→ **Goal of the exercise**
Copy, from the data below, every line that has "store" in it.

→ **Excerpted records**
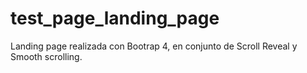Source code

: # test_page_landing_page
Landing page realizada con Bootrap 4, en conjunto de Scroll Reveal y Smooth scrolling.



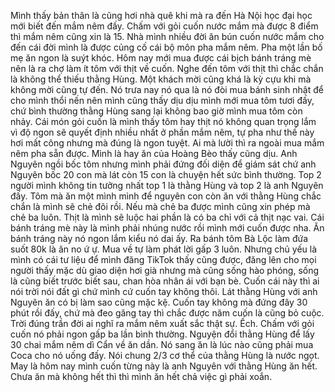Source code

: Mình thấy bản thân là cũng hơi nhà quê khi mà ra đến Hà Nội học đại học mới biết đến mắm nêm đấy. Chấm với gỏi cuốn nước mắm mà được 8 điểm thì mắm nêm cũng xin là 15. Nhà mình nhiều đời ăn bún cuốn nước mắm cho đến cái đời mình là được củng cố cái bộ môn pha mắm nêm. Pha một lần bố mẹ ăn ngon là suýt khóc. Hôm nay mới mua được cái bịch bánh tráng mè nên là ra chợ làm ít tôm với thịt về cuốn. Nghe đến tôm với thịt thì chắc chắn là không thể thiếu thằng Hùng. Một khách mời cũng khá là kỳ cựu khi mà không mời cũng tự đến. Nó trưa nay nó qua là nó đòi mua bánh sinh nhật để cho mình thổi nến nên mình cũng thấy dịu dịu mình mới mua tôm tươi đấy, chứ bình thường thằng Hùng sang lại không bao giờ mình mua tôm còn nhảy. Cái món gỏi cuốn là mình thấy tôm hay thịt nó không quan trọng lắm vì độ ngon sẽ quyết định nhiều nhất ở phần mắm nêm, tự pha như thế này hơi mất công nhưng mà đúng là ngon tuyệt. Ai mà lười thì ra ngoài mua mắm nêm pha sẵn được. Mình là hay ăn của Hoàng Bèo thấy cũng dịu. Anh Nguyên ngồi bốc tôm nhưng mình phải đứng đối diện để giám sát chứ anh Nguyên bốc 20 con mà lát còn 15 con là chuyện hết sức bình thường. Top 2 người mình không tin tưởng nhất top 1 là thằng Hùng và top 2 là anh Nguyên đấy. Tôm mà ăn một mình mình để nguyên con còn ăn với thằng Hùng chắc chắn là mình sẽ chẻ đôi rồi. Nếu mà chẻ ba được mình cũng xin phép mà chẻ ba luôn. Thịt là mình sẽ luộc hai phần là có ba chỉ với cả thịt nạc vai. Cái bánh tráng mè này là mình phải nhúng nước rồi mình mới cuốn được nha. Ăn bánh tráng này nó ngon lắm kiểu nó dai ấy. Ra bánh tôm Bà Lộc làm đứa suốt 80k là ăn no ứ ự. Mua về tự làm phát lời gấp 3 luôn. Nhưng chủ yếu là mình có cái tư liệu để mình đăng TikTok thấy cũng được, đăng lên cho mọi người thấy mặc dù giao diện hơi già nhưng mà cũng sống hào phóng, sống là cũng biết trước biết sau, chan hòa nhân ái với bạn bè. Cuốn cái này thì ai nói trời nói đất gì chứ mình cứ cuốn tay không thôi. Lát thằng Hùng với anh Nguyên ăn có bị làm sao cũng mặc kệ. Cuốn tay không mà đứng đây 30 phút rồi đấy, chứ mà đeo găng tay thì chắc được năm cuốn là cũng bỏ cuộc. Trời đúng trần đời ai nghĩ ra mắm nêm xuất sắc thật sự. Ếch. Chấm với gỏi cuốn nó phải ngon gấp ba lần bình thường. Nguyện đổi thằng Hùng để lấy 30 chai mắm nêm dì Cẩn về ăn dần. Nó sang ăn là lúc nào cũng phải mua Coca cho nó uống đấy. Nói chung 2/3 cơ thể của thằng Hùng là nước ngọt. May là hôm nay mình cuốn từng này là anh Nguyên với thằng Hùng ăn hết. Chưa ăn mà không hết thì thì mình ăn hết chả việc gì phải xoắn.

--

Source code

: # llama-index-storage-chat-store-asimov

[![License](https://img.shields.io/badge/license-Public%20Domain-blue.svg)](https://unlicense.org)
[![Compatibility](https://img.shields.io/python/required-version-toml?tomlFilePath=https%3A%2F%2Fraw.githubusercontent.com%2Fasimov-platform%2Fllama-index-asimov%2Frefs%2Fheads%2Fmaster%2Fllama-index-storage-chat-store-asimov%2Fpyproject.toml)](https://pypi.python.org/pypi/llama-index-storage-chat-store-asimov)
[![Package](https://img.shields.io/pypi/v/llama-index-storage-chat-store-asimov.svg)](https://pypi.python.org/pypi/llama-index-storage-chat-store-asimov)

* * *

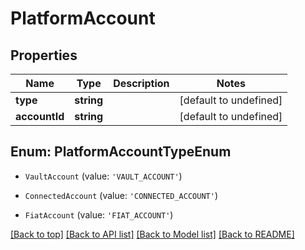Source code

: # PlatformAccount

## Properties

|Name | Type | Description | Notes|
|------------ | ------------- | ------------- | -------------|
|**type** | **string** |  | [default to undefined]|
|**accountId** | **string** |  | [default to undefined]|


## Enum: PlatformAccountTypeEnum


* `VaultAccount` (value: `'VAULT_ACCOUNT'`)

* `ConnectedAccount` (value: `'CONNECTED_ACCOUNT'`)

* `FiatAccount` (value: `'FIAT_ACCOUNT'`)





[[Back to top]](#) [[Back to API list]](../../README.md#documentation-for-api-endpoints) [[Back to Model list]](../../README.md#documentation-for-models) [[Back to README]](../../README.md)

→ **Exercise solution**
: # llama-index-storage-chat-store-asimov
[![Compatibility](https://img.shields.io/python/required-version-toml?tomlFilePath=https%3A%2F%2Fraw.githubusercontent.com%2Fasimov-platform%2Fllama-index-asimov%2Frefs%2Fheads%2Fmaster%2Fllama-index-storage-chat-store-asimov%2Fpyproject.toml)](https://pypi.python.org/pypi/llama-index-storage-chat-store-asimov)
[![Package](https://img.shields.io/pypi/v/llama-index-storage-chat-store-asimov.svg)](https://pypi.python.org/pypi/llama-index-storage-chat-store-asimov)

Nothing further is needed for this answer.